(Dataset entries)
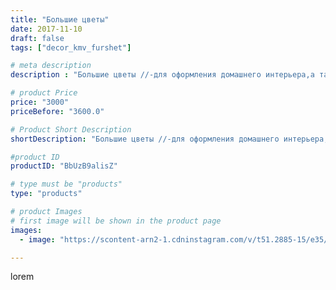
 ```yaml
---
title: "Большие цветы"
date: 2017-11-10
draft: false
tags: ["decor_kmv_furshet"]

# meta description
description : "Большие цветы //-для оформления домашнего интерьера,а так же для салонов красоты,магазинов ,SPA салонов.#цветыгиганты"

# product Price
price: "3000"
priceBefore: "3600.0"

# Product Short Description
shortDescription: "Большие цветы //-для оформления домашнего интерьера,а так же для салонов красоты,магазинов ,SPA салонов.#цветыгиганты"

#product ID
productID: "BbUzB9alisZ"

# type must be "products"
type: "products"

# product Images
# first image will be shown in the product page
images:
  - image: "https://scontent-arn2-1.cdninstagram.com/v/t51.2885-15/e35/23348063_1181824541949381_912144800474464256_n.jpg?se=7&tp=1&_nc_ht=scontent-arn2-1.cdninstagram.com&_nc_cat=109&_nc_ohc=ZsioQ9vymYwAX8UPQ-i&oh=1e1b95f870448f1bc62df501dac248c4&oe=607425EC&ig_cache_key=MTY0NTE2NDE5ODkzMjkxNzAxNw%3D%3D.2"

---
```

lorem
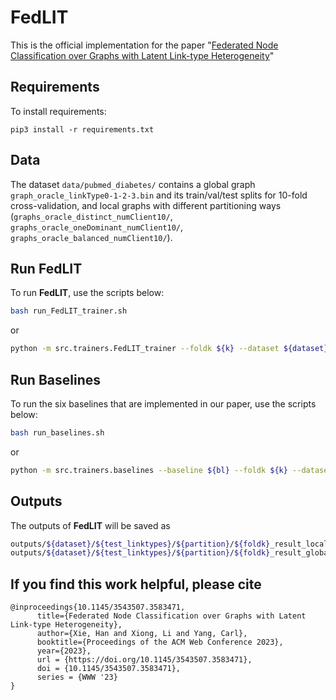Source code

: # FedLIT

This is the official implementation for the paper "[Federated Node Classification over Graphs with
Latent Link-type Heterogeneity](https://doi.org/10.1145/3543507.3583471)"

## Requirements

To install requirements:

```setup
pip3 install -r requirements.txt
```

## Data

The dataset ```data/pubmed_diabetes/``` contains a global graph ```graph_oracle_linkType0-1-2-3.bin``` and 
its train/val/test splits for 10-fold cross-validation, and local graphs with different partitioning ways 
(```graphs_oracle_distinct_numClient10/```, ```graphs_oracle_oneDominant_numClient10/```, ```graphs_oracle_balanced_numClient10/```).

## Run FedLIT

To run __FedLIT__, use the scripts below:

```bash
bash run_FedLIT_trainer.sh
```
or
```bash
python -m src.trainers.FedLIT_trainer --foldk ${k} --dataset ${dataset} --datapath ${datapath} --outpath ${outpath} --test_linktypes ${test_linktypes} --partition ${partition} --nfeature ${nfeature} --nclass ${nclass} --nlinktype ${nlinktype} --nClients ${nClients} --num_round ${num_round}
```

## Run Baselines

To run the six baselines that are implemented in our paper, use the scripts below:

```bash
bash run_baselines.sh
```
or
```bash
python -m src.trainers.baselines --baseline ${bl} --foldk ${k} --dataset ${dataset} --datapath ${datapath} --outpath ${outpath_baseline} --test_linktypes ${test_linktypes} --partition ${partition} --nfeature ${nfeature} --nclass ${nclass} --nlinktype ${nlinktype} --nClients ${nClients} --num_round ${num_round}
```

## Outputs

The outputs of __FedLIT__ will be saved as 
```bash
outputs/${dataset}/${test_linktypes}/${partition}/${foldk}_result_local.csv
outputs/${dataset}/${test_linktypes}/${partition}/${foldk}_result_global.csv
```

## If you find this work helpful, please cite
```
@inproceedings{10.1145/3543507.3583471,
      title={Federated Node Classification over Graphs with Latent Link-type Heterogeneity}, 
      author={Xie, Han and Xiong, Li and Yang, Carl},
      booktitle={Proceedings of the ACM Web Conference 2023},
      year={2023},
      url = {https://doi.org/10.1145/3543507.3583471},
      doi = {10.1145/3543507.3583471},
      series = {WWW '23}
}
```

#### Brief:
Leaving the pictures aside, repeat the data above exactly.

#### Response to the exercise:
 ```yaml
---
title: "Большие цветы"
date: 2017-11-10
draft: false
tags: ["decor_kmv_furshet"]

# meta description
description : "Большие цветы //-для оформления домашнего интерьера,а так же для салонов красоты,магазинов ,SPA салонов.#цветыгиганты"

# product Price
price: "3000"
priceBefore: "3600.0"

# Product Short Description
shortDescription: "Большие цветы //-для оформления домашнего интерьера,а так же для салонов красоты,магазинов ,SPA салонов.#цветыгиганты"

#product ID
productID: "BbUzB9alisZ"

# type must be "products"
type: "products"

# product Images
# first image will be shown in the product page
images:
  - image: "https://scontent-arn2-1.cdninstagram.com/v/t51.2885-15/e35/23348063_1181824541949381_912144800474464256_n.jpg?se=7&tp=1&_nc_ht=scontent-arn2-1.cdninstagram.com&_nc_cat=109&_nc_ohc=ZsioQ9vymYwAX8UPQ-i&oh=1e1b95f870448f1bc62df501dac248c4&oe=607425EC&ig_cache_key=MTY0NTE2NDE5ODkzMjkxNzAxNw%3D%3D.2"

---
```

lorem
Source code

: # FedLIT

This is the official implementation for the paper "[Federated Node Classification over Graphs with
Latent Link-type Heterogeneity](https://doi.org/10.1145/3543507.3583471)"

## Requirements

To install requirements:

```setup
pip3 install -r requirements.txt
```

## Data

The dataset ```data/pubmed_diabetes/``` contains a global graph ```graph_oracle_linkType0-1-2-3.bin``` and 
its train/val/test splits for 10-fold cross-validation, and local graphs with different partitioning ways 
(```graphs_oracle_distinct_numClient10/```, ```graphs_oracle_oneDominant_numClient10/```, ```graphs_oracle_balanced_numClient10/```).

## Run FedLIT

To run __FedLIT__, use the scripts below:

```bash
bash run_FedLIT_trainer.sh
```
or
```bash
python -m src.trainers.FedLIT_trainer --foldk ${k} --dataset ${dataset} --datapath ${datapath} --outpath ${outpath} --test_linktypes ${test_linktypes} --partition ${partition} --nfeature ${nfeature} --nclass ${nclass} --nlinktype ${nlinktype} --nClients ${nClients} --num_round ${num_round}
```

## Run Baselines

To run the six baselines that are implemented in our paper, use the scripts below:

```bash
bash run_baselines.sh
```
or
```bash
python -m src.trainers.baselines --baseline ${bl} --foldk ${k} --dataset ${dataset} --datapath ${datapath} --outpath ${outpath_baseline} --test_linktypes ${test_linktypes} --partition ${partition} --nfeature ${nfeature} --nclass ${nclass} --nlinktype ${nlinktype} --nClients ${nClients} --num_round ${num_round}
```

## Outputs

The outputs of __FedLIT__ will be saved as 
```bash
outputs/${dataset}/${test_linktypes}/${partition}/${foldk}_result_local.csv
outputs/${dataset}/${test_linktypes}/${partition}/${foldk}_result_global.csv
```

## If you find this work helpful, please cite
```
@inproceedings{10.1145/3543507.3583471,
      title={Federated Node Classification over Graphs with Latent Link-type Heterogeneity}, 
      author={Xie, Han and Xiong, Li and Yang, Carl},
      booktitle={Proceedings of the ACM Web Conference 2023},
      year={2023},
      url = {https://doi.org/10.1145/3543507.3583471},
      doi = {10.1145/3543507.3583471},
      series = {WWW '23}
}
```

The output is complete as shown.